▶ PROBLEM DETAILS: Print the lines below exactly, beginning with the one that contains "1. [因为你已经爱我的所有]-[1774485]" and stopping after the last line.
##### DATA FOR PROCESSING #####
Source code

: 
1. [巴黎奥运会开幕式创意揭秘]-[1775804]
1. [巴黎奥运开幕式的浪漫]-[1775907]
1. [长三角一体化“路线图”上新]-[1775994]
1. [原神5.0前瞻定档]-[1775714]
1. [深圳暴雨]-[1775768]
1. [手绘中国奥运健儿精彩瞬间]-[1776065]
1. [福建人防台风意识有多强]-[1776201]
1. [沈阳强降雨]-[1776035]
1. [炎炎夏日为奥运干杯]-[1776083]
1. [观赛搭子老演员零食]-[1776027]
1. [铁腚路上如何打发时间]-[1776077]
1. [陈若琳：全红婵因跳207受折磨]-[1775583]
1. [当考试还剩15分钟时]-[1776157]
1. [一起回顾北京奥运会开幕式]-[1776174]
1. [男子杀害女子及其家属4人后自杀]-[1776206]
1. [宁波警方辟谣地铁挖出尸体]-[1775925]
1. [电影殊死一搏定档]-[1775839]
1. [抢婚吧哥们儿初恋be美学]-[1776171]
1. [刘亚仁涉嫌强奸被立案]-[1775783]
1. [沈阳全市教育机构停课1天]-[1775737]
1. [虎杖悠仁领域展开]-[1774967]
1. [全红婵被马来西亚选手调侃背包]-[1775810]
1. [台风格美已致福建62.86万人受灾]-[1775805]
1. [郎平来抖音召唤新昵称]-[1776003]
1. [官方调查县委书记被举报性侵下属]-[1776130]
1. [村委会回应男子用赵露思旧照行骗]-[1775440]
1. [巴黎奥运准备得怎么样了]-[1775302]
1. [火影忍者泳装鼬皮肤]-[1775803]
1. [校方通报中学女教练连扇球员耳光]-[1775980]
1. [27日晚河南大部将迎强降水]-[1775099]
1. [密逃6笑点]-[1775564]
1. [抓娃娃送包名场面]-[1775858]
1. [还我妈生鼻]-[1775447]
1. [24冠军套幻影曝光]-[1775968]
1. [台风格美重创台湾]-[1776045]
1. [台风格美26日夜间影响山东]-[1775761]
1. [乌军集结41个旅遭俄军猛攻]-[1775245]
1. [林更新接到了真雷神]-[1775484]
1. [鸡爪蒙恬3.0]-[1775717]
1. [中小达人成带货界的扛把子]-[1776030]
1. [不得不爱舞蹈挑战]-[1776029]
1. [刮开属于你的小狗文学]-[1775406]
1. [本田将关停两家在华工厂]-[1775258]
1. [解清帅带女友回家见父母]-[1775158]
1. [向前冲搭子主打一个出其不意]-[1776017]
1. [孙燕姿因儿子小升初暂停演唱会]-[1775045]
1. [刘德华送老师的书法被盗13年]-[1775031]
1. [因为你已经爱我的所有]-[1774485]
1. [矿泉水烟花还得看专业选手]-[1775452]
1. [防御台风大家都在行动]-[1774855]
#####
▶ WRITTEN SOLUTION:
1. [因为你已经爱我的所有]-[1774485]
1. [矿泉水烟花还得看专业选手]-[1775452]
1. [防御台风大家都在行动]-[1774855]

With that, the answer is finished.